Quantum Physicist: All numbers are equally prime and non-prime until observed.
Professor: 1 is prime, 3 is prime, 5 is prime, 7 is prime, and the rest are left as an exercise for the student.
Confused Undergraduate: Let p be any prime number larger than 2. Then p is not divisible by 2, so p is odd. QED
Measure nontheorist: There are exactly as many odd numbers as primes (Euclid, Cantor), and exactly one even prime (namely 2), so there must be exactly one odd nonprime (namely 1).

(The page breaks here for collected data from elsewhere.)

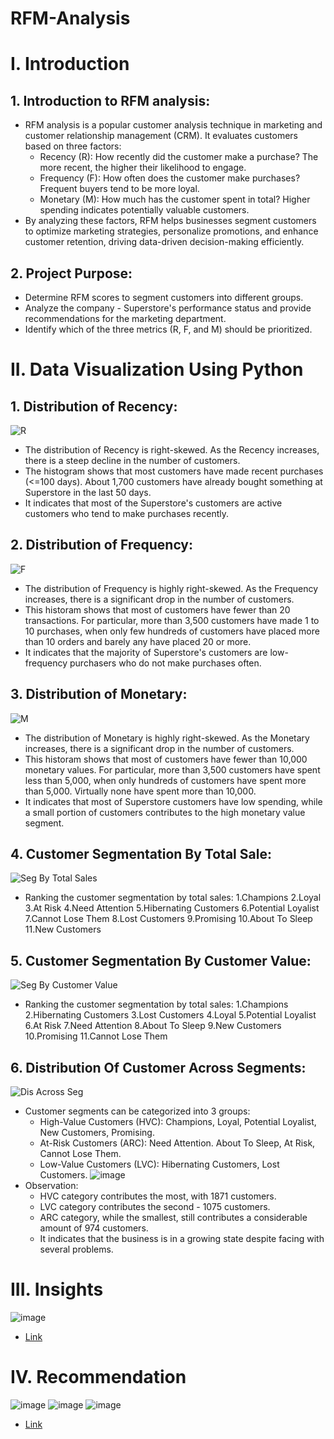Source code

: # RFM-Analysis
# I. Introduction
## 1. Introduction to RFM analysis:
- RFM analysis is a popular customer analysis technique in marketing and customer relationship management (CRM). It evaluates customers based on three factors:
  - Recency (R): How recently did the customer make a purchase? The more recent, the higher their likelihood to engage.
  - Frequency (F): How often does the customer make purchases? Frequent buyers tend to be more loyal.
  - Monetary (M): How much has the customer spent in total? Higher spending indicates potentially valuable customers.
- By analyzing these factors, RFM helps businesses segment customers to optimize marketing strategies, personalize promotions, and enhance customer retention, driving data-driven decision-making efficiently.
## 2. Project Purpose:
- Determine RFM scores to segment customers into different groups.
- Analyze the company - Superstore's performance status and provide recommendations for the marketing department.
- Identify which of the three metrics (R, F, and M) should be prioritized.
# II. Data Visualization Using Python
## 1. Distribution of Recency:
   ![R](https://github.com/user-attachments/assets/d0ef484f-d93a-4faa-9ace-7d896f27db30)
   - The distribution of Recency is right-skewed. As the Recency increases, there is a steep decline in the number of customers.
   - The histogram shows that most customers have made recent purchases (<=100 days). About 1,700 customers have already bought something at Superstore in the last 50 days.
   - It indicates that most of the Superstore's customers are active customers who tend to make purchases recently.
## 2. Distribution of Frequency:
  ![F](https://github.com/user-attachments/assets/29d3405a-cee8-40f5-82ae-8a4164a705ce)
  - The distribution of Frequency is highly right-skewed. As the Frequency increases, there is a significant drop in the number of customers.
  - This historam shows that most of customers have fewer than 20 transactions. For particular, more than 3,500 customers have made 1 to 10 purchases, when only few hundreds of customers have placed more than 10 orders and barely any have placed 20 or more.
  - It indicates that the majority of Superstore's customers are low-frequency purchasers who do not make purchases often.
## 3. Distribution of Monetary:
  ![M](https://github.com/user-attachments/assets/fdde9212-e3da-4c89-81b6-4f470ca2d5e5)
  - The distribution of Monetary is highly right-skewed. As the Monetary increases, there is a significant drop in the number of customers.
  - This historam shows that most of customers have fewer than 10,000 monetary values. For particular, more than 3,500 customers have spent less than 5,000, when only hundreds of customers have spent more than 5,000. Virtually none have spent more than 10,000.
  - It indicates that most of Superstore customers have low spending, while a small portion of customers contributes to the high monetary value segment.
## 4. Customer Segmentation By Total Sale:
  ![Seg By Total Sales](https://github.com/user-attachments/assets/4b4e03e5-1db3-4cee-885e-77c9a15122c6)
  - Ranking the customer segmentation by total sales:
    1.Champions
    2.Loyal
    3.At Risk
    4.Need Attention
    5.Hibernating Customers
    6.Potential Loyalist
    7.Cannot Lose Them
    8.Lost Customers
    9.Promising
    10.About To Sleep
    11.New Customers
## 5. Customer Segmentation By Customer Value:
  ![Seg By Customer Value](https://github.com/user-attachments/assets/be74fc49-d574-42b4-871a-79db099811fd)
  - Ranking the customer segmentation by total sales:
    1.Champions
    2.Hibernating Customers
    3.Lost Customers
    4.Loyal
    5.Potential Loyalist
    6.At Risk
    7.Need Attention
    8.About To Sleep
    9.New Customers
    10.Promising
    11.Cannot Lose Them
## 6. Distribution Of Customer Across Segments:
  ![Dis Across Seg](https://github.com/user-attachments/assets/425b6680-07d3-4548-b7a8-d35ea5831840)
  - Customer segments can be categorized into 3 groups:
    - High-Value Customers (HVC): Champions, Loyal, Potential Loyalist, New Customers, Promising.
    - At-Risk Customers (ARC): Need Attention. About To Sleep, At Risk, Cannot Lose Them.
    - Low-Value Customers (LVC): Hibernating Customers, Lost Customers.
  ![image](https://github.com/user-attachments/assets/dbc6a3f0-87e4-447a-9c40-b96edddd0a14)
  - Observation:
    - HVC category contributes the most, with 1871 customers.
    - LVC category contributes the second - 1075 customers.
    - ARC category, while the smallest, still contributes a considerable amount of 974 customers.
    - It indicates that the business is in a growing state despite facing with several problems.
  # III. Insights
  ![image](https://github.com/user-attachments/assets/a3ee9c85-adf9-4ba4-a79d-4e6aad470888)
  - [Link](https://docs.google.com/spreadsheets/d/1MBt3b48lT-RzD44xsbMsgwtVO-JmIJjU/edit?usp=sharing&ouid=107825711284033293753&rtpof=true&sd=true)  
  # IV. Recommendation
  ![image](https://github.com/user-attachments/assets/92dfe72f-e37a-480e-9b63-8b4bd6fb47bb)
  ![image](https://github.com/user-attachments/assets/46e756d9-7165-4708-9b25-8d02b35f0feb)
  ![image](https://github.com/user-attachments/assets/f0130773-8e9b-4546-80c7-1534e9cafc9a)
  - [Link](https://docs.google.com/spreadsheets/d/1MBt3b48lT-RzD44xsbMsgwtVO-JmIJjU/edit?usp=sharing&ouid=107825711284033293753&rtpof=true&sd=true)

Cosmologist: 1 is prime, yes it is true…
Computer Scientist: 1 is prime, 10 is prime, 11 is prime, 101 is prime…
Programmer: 1 is prime, 3 is prime, 5 is prime, 7 is prime, 9 will be fixed in the next release, …
C programmer: 01 is prime, 03 is prime, 05 is prime, 07 is prime, 09 is really 011 which everyone knows is prime, …

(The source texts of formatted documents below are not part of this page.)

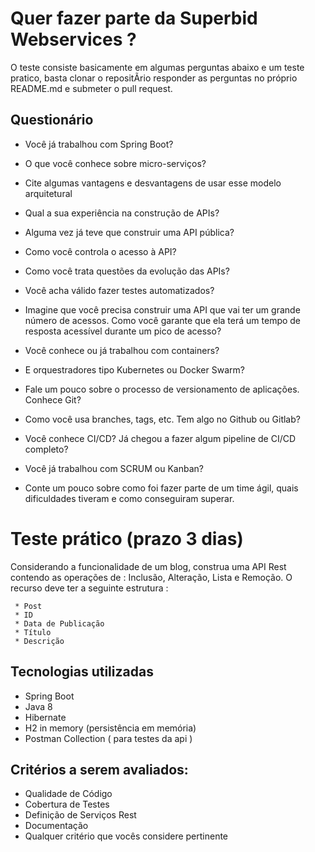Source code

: # Quer fazer parte da Superbid Webservices ?

O teste consiste basicamente em algumas perguntas abaixo e um teste pratico, basta clonar o repositÃrio responder as perguntas no próprio README.md e submeter o pull request.

## Questionário

* Você já trabalhou com Spring Boot? 

* O que você conhece sobre micro-serviços? 

* Cite algumas vantagens e desvantagens de usar esse modelo arquitetural

* Qual a sua experiência na construção de APIs? 

* Alguma vez já teve que construir uma API pública? 

* Como você controla o acesso à API? 

* Como você trata questões da evolução das APIs?

* Você acha válido fazer testes automatizados? 

* Imagine que você precisa construir uma API que vai ter um grande número de acessos. Como você garante que ela terá um tempo de resposta acessível durante um pico de acesso?

* Você conhece ou já trabalhou com containers? 

* E orquestradores tipo Kubernetes ou Docker Swarm?

* Fale um pouco sobre o processo de versionamento de aplicações. Conhece Git? 

* Como você usa branches, tags, etc. Tem algo no Github ou Gitlab?

* Você conhece CI/CD? Já chegou a fazer algum pipeline de CI/CD completo?

* Você já trabalhou com SCRUM ou Kanban? 

* Conte um pouco sobre como foi fazer parte de um time ágil, quais dificuldades tiveram e como conseguiram superar.


# Teste prático (prazo 3 dias)

Considerando a funcionalidade de um blog, construa uma API Rest contendo as operações de : Inclusão, Alteração, Lista e Remoção. O recurso deve ter a seguinte estrutura :

     * Post
     * ID
     * Data de Publicação
     * Título
     * Descrição

## Tecnologias utilizadas 

* Spring Boot
* Java 8
* Hibernate
* H2 in memory (persistência em memória)
* Postman Collection ( para testes da api )

## Critérios a serem avaliados:

* Qualidade de Código
* Cobertura de Testes
* Definição de Serviços Rest
* Documentação
* Qualquer critério que vocês considere pertinente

BASIC programmer: What’s a prime?
COBOL programmer: What’s an odd number?
Windows programmer: 1 is prime. Wait…
Mac programmer: Now why would anyone want to know about that? That’s not user friendly. You don’t worry about it, we’ll take care of it for you.
Bill Gates: 1. No one will ever need any more than 1.
Steve Ballmer: dancing_and_sweating prime numbers, prime numbers, prime numbers … I love this company!
ZX-81 Computer Programmer: 1 is prime, 3 is prime, Out of Memory.
Pentium owner: 1 is prime, 3 is prime, 5 is prime, 7 is prime, 8.9999978 is prime…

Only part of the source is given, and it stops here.